2

13.3K 2K 3K
                                    

Oy sınırı: 115
Yorum sınırı: 350

Jisung elinde bir bardak su, suratında ise sinsi sırıtışıyla Minho'nun odasının önünde bekliyordu. Chan ve Minho birlikte yaşıyorlardı. Bugün tüm günü grupça onlarda geçireceklerdi. Jisung ise birazcık erken gelip çok sevdiği arkadaşını kendisi uyandırmak istemişti.

Kapıyı yavaşça açarak heyecanlandığı için artan feromonlarını bastırdı. Parmak uçlarında kahverengi ve lacivertin ağır bastığı odaya adımladı. Kapıyı sonuna kadar açıp içeri girdi.

Minho, yatağında hareketsiz bir şekilde uyuyordu. Bir bacağını ve kolunu yorganına sarmıştı. Üzerinde sadece bir eşofman altı vardı. Jisung güldü, onun için daha iyiydi.

Derin bir nefes alıp kaçma pozisyonunu aldı, elindeki bardağın içindeki suyu Minho'nun yüzü ve üstüne denk gelecek şekilde fırlatarak anında koşmaya başladı. "Günaydın!"

Genç alfa, irkilerek uyanmıştı. Hemen yatağında doğrulup elleriyle yüzünü sildi. "HAN JISUNG!"

Jisung kahkahalar eşliğinde merdivenleri üçer beşer iniyordu. Koşarak mutfağa girdi ve kahvaltı hazırlayan Chan'ın arkasına saklandı. Minho'nun sesi neredeyse tüm evi titretmişti.
Çok geçmeden bedeni merdivenlerin başında belirdi. Jisung hala gülüyordu, Minho bir hışımla aşağı inip mutfağa girdi.

"Uyanmışsın."

"Chan dalga geçme ve önümden çekil."

Jisung kafasını Chan'ın arkasından uzatıp sinirden kızaran bedene baktı. Su damlaları çıplak göğsünden kasıklarına kadar süzülüyordu. Dağınık saçları ve yeni uyandığı için şişmiş dudakları onu adeta bir tanrı gibi gösteriyordu.

Genç omega, kurdunun hareketlenmeye başladığını hissetti. Anında müdahale ederek içindekini bastırdı ve gözlerini Minho'nun ateş saçan gözleriyle buluşturup dil çıkardı.

Minho ona doğru atıldı. "O dilini kökünden keseceğim senin!"
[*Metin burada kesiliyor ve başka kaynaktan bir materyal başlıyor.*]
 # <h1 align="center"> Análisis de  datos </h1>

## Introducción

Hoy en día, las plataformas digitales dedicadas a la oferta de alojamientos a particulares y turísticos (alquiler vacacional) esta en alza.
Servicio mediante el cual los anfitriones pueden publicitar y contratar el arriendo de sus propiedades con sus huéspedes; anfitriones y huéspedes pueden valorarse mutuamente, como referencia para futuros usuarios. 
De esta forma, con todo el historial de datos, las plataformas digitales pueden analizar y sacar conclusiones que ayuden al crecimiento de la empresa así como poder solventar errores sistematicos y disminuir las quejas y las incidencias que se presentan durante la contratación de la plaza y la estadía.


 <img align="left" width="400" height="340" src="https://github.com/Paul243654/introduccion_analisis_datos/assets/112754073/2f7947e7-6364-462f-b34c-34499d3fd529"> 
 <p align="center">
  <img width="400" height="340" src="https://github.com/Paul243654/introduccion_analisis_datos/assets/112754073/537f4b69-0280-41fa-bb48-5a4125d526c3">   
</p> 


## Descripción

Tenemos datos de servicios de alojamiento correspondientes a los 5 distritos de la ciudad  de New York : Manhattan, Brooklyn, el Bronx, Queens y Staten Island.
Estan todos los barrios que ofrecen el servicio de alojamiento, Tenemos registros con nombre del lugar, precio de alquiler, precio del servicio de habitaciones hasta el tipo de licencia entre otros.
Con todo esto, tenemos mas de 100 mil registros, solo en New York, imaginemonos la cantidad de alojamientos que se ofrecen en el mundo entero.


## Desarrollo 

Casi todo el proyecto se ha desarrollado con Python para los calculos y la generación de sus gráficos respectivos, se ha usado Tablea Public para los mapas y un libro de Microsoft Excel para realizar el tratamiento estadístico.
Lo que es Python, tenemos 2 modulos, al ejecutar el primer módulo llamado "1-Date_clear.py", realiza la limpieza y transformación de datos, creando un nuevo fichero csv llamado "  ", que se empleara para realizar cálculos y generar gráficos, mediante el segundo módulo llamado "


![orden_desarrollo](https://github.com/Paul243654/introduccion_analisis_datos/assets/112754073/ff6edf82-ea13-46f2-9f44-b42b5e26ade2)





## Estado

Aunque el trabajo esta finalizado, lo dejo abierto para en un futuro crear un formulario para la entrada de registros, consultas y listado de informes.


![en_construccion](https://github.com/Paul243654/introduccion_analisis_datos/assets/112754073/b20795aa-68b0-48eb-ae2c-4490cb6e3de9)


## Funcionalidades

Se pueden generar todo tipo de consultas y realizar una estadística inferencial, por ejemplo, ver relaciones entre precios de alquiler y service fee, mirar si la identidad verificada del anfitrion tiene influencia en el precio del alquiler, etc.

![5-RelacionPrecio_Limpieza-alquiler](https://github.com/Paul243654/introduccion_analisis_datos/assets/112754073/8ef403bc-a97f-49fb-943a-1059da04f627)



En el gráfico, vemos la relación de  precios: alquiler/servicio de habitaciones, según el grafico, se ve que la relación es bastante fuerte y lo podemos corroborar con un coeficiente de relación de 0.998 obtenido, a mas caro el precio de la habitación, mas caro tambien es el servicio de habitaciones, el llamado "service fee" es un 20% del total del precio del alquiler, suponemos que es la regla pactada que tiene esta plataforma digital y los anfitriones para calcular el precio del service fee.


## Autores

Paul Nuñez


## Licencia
Jisung geriledi, "Yakalayabilirsen yaparsın."

Chan araya girmesi gerektiğini düşünerek Minho'ya döndü. "Minho tamam. Hadi git elini yüzünü yıka."
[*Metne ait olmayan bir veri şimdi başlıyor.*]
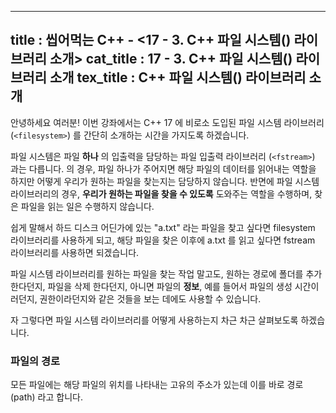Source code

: -----------------
title : 씹어먹는 C++ - <17 - 3. C++ 파일 시스템(<filesystem>) 라이브러리 소개>
cat_title : 17 - 3. C++ 파일 시스템(<filesystem>) 라이브러리 소개
tex_title : C++ 파일 시스템(<filesystem>) 라이브러리 소개
-----------------

안녕하세요 여러분! 이번 강좌에서는 C++ 17 에 비로소 도입된 파일 시스템 라이브러리 (`<filesystem>`) 를 간단히 소개하는 시간을 가지도록 하겠습니다. 

파일 시스템은 파일 **하나** 의 입출력을 담당하는 파일 입출력 라이브러리 (`<fstream>`) 과는 다릅니다. <fstream> 의 경우, 파일 하나가 주어지면 해당 파일의 데이터를 읽어내는 역할을 하지만 어떻게 우리가 원하는 파일을 찾는지는 담당하지 않습니다. 반면에 파일 시스템 라이브러리의 경우, **우리가 원하는 파일을 찾을 수 있도록** 도와주는 역할을 수행하며, 찾은 파일을 읽는 일은 수행하지 않습니다.

쉽게 말해서 하드 디스크 어딘가에 있는 "a.txt" 라는 파일을 찾고 싶다면 filesystem 라이브러리를 사용하게 되고, 해당 파일을 찾은 이후에 a.txt 를 읽고 싶다면 fstream 라이브러리를 사용하면 되겠습니다.

파일 시스템 라이브러리를 원하는 파일을 찾는 작업 말고도, 원하는 경로에 폴더를 추가한다던지, 파일을 삭제 한다던지, 아니면 파일의 **정보**, 예를 들어서 파일의 생성 시간이러던지, 권한이라던지와 같은 것들을 보는 데에도 사용할 수 있습니다. 

자 그렇다면 파일 시스템 라이브러리를 어떻게 사용하는지 차근 차근 살펴보도록 하겠습니다.

### 파일의 경로

모든 파일에는 해당 파일의 위치를 나타내는 고유의 주소가 있는데 이를 바로 경로(path) 라고 합니다. 
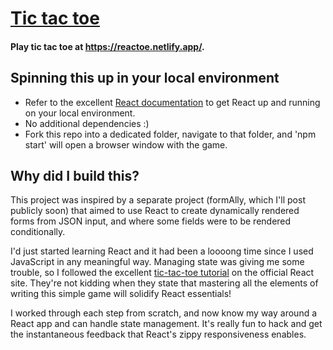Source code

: # [Tic tac toe](https://reactoe.netlify.app/)
#### Play tic tac toe at https://reactoe.netlify.app/.
## Spinning this up in your local environment
- Refer to the excellent [React documentation](https://reactjs.org/) to get React up and running on your local environment.
- No additional dependencies :)
- Fork this repo into a dedicated folder, navigate to that folder, and 'npm start' will open a browser window with the game.
## Why did I build this?
This project was inspired by a separate project (formAlly, which I'll post publicly soon) that aimed to use React to create dynamically rendered forms from JSON input, and where some fields were to be rendered conditionally.

I'd just started learning React and it had been a loooong time since I used JavaScript in any meaningful way. Managing state was giving me some trouble, so I followed the excellent [tic-tac-toe tutorial](https://reactjs.org/tutorial/tutorial.html) on the official React site. They're not kidding when they state that mastering all the elements of writing this simple game will solidify React essentials!

I worked through each step from scratch, and now know my way around a React app and can handle state management. It's really fun to hack and get the instantaneous feedback that React's zippy responsiveness enables.
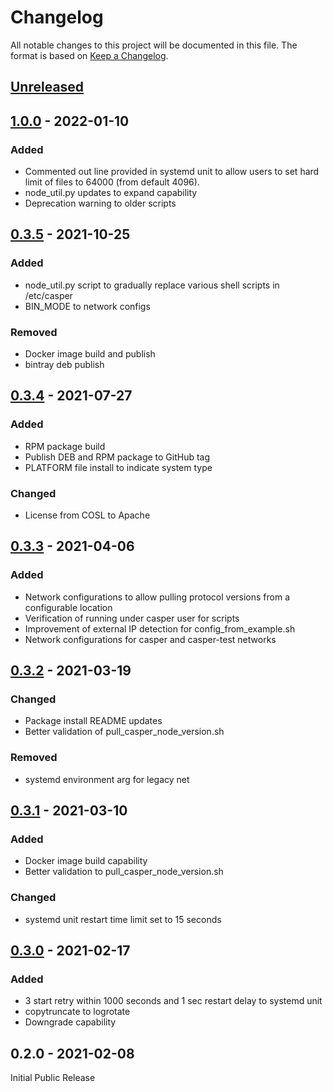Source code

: # Changelog

All notable changes to this project will be documented in this file.  The format is based on [Keep a Changelog].

[comment]: <> (Added:      new features)
[comment]: <> (Changed:    changes in existing functionality)
[comment]: <> (Deprecated: soon-to-be removed features)
[comment]: <> (Removed:    now removed features)
[comment]: <> (Fixed:      any bug fixes)
[comment]: <> (Security:   in case of vulnerabilities)

## [Unreleased]


## [1.0.0] - 2022-01-10

### Added
* Commented out line provided in systemd unit to allow users to set hard limit of files to 64000 (from default 4096).
* node_util.py updates to expand capability
* Deprecation warning to older scripts

## [0.3.5] - 2021-10-25

### Added
* node_util.py script to gradually replace various shell scripts in /etc/casper
* BIN_MODE to network configs

### Removed
* Docker image build and publish
* bintray deb publish

## [0.3.4] - 2021-07-27

### Added
* RPM package build
* Publish DEB and RPM package to GitHub tag
* PLATFORM file install to indicate system type

### Changed
* License from COSL to Apache

## [0.3.3] - 2021-04-06

### Added
* Network configurations to allow pulling protocol versions from a configurable location
* Verification of running under casper user for scripts
* Improvement of external IP detection for config_from_example.sh
* Network configurations for casper and casper-test networks

## [0.3.2] - 2021-03-19

### Changed
* Package install README updates
* Better validation of pull_casper_node_version.sh

### Removed
* systemd environment arg for legacy net

## [0.3.1] - 2021-03-10

### Added
* Docker image build capability
* Better validation to pull_casper_node_version.sh

### Changed
* systemd unit restart time limit set to 15 seconds

## [0.3.0] - 2021-02-17

### Added
* 3 start retry within 1000 seconds and 1 sec restart delay to systemd unit
* copytruncate to logrotate
* Downgrade capability

## 0.2.0 - 2021-02-08

Initial Public Release

[Keep a Changelog]: https://keepachangelog.com/en/1.0.0
[unreleased]: https://github.com/casper-network/casper-node-launcher/compare/v0.4.0...main
[1.0.0]: https://github.com/casper-network/casper-node-launcher/compare/v0.3.5...v1.0.0
[0.3.5]: https://github.com/casper-network/casper-node-launcher/compare/v0.3.4...v0.3.5
[0.3.4]: https://github.com/casper-network/casper-node-launcher/compare/v0.3.3...v0.3.4
[0.3.3]: https://github.com/casper-network/casper-node-launcher/compare/v0.3.2...v0.3.3
[0.3.2]: https://github.com/casper-network/casper-node-launcher/compare/v0.3.1...v0.3.2
[0.3.1]: https://github.com/casper-network/casper-node-launcher/compare/v0.3.0...v0.3.1
[0.3.0]: https://github.com/casper-network/casper-node-launcher/compare/v0.2.0...v0.3.0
Jisung bir kahkaha daha attı. "Gerek yok ki hyung, ben onun için yıkadım işte! Tch iyilik de yaramıyor!"

Genç alfa gözlerini kapatıp derin bir nefes verdi. "Bugün gözüme gözükme." İşaret parmağını hala sırıtan omegaya doğru sallayıp dişleri arasından konuştu. Sonra da elini ıslak saçları arasından geçirip mutfaktan dışarı çıktı.

"Jisung bir gün elinde kalacaksın."

Omega omzularını silkti. O sırada kapı çalmıştı. Hızla kapıya ilerleyip keyfi yerinde olduğu için suratından eksilmeyen gülümsemesiyle açtı. "Hoş geldiniz!"

İçeri giren arkadaşları hızla dağılmıştı. Hyunjin ve Changbin direkt salona geçti ve bedenlerini koltuğun üstüne attı. Seungmin ve Felix mutfağa girip ellerindeki poşetleri bıraktılar. Jeongin "Çişim var çekil!" Diyerek herkesi ittirip lavaboya koşmuştu.

Seungmin, kahvaltı hazırlayan sevgilisinin arkasından ona sarılmış ve sırtına birkaç öpücük bırakmıştı. Chan anında yüzüne bir gülümseme yerleştirdi. "Hoş geldin."

İkisi birlikte Felix'in de yardımlarıyla kahvaltıyı hazırlamaya devam ederlerken Minho, sakinleşmiş bir şekilde aşağı inmişti. Arkadaşlarına selam verip mutfağa girdi. Jisung ise yanında oturduğu Hyunjin'e birazcık daha yaklaştı. Hyunjin kolunu onun omzuna atıp telefonuyla ilgilenmeye devam etti.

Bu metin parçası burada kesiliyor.